Yeah when i first got outta str8 i wanted to take all kind of violent and radical action. As i've described, like throwin' a malotov cocktail thru the front window of the buildin', but i never did it. i kept all that anger and rage inside of me and it came out in some anti-social ways. stealin' and thievin' 'n' such. Drinkin' all the time. And jus' generally not trustin hide nor hair of anyone. i stayed blitzed for about 15 years. i'm still fucked up now. Oh yeah.
After i was outta str8 for a while and i was still just as pissed off, if not more than ever i realized that there would never be a way to make up for what i had lost. Never.
i'm not even really sure when i realized that, or if it happenend gradually over an extended period of time or what. i did a lot of fucked up shit, i guess. i'm still not really sure how i should judge my own actions, because i'm so fucked up from bein' in Str8 when i was 16,17 and 18 and 19 that i lack certain social perspectives.

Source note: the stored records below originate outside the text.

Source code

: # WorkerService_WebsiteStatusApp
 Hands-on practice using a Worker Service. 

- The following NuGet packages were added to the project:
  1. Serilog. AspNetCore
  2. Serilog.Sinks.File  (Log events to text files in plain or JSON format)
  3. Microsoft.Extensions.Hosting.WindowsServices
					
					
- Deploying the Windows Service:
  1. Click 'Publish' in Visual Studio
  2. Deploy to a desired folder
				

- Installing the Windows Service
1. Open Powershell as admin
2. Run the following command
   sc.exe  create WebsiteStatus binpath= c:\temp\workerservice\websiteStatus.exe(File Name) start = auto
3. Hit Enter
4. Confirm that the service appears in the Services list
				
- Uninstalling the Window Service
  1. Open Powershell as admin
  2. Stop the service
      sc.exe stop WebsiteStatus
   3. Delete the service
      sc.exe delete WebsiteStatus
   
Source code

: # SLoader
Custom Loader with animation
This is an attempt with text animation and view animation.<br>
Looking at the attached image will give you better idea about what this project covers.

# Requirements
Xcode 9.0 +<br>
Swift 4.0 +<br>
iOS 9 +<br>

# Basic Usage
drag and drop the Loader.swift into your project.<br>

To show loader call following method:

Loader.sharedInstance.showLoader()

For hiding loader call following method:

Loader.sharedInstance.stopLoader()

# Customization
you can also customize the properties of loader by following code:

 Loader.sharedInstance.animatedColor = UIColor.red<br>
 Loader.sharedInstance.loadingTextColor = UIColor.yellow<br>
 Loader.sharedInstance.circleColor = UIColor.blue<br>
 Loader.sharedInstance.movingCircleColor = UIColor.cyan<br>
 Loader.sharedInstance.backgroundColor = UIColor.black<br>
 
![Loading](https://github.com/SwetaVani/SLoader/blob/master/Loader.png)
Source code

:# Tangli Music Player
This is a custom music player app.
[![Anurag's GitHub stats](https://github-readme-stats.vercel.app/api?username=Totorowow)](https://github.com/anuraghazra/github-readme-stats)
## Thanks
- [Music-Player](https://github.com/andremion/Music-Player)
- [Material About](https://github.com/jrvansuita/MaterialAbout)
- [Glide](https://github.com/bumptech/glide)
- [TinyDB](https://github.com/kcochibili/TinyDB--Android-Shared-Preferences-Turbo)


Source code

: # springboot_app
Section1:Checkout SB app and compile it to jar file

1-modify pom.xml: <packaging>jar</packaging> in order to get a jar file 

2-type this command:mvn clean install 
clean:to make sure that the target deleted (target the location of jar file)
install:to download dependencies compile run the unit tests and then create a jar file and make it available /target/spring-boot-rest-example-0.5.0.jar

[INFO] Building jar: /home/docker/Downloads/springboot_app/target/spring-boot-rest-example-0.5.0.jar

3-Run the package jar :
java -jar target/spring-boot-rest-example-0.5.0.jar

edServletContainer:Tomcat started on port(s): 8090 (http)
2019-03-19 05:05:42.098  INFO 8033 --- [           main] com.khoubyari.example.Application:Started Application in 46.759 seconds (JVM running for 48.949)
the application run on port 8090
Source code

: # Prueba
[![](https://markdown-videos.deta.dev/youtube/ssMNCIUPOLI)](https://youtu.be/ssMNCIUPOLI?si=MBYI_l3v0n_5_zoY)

But yeah i done alot of fucked up shit tryin' to get over Str8. i've taken all kinds of wrong turns and found myself starin' down all kin' o' ugly beasts, not knowin if i was safe or not, or if the door would be busted open any second and i would be hauled away to some secret prison for people who really know what's happenin' or what 'n' ...ya know...
So i've spent some time on it...'n' wondered what i should do...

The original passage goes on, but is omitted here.